--- Excerpted records ---

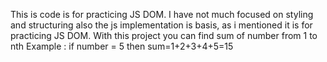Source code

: This is code is for practicing JS DOM. 
I have not much focused on styling and structuring also the js implementation is basis, as i mentioned it is for practicing JS DOM.
With this project you can find sum of number from 1 to nth
Example : if number = 5 then sum=1+2+3+4+5=15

---

Print out every record above exactly as given. Do not include the pictures.

Source code

: This is code is for practicing JS DOM. 
I have not much focused on styling and structuring also the js implementation is basis, as i mentioned it is for practicing JS DOM.
With this project you can find sum of number from 1 to nth
Example : if number = 5 then sum=1+2+3+4+5=15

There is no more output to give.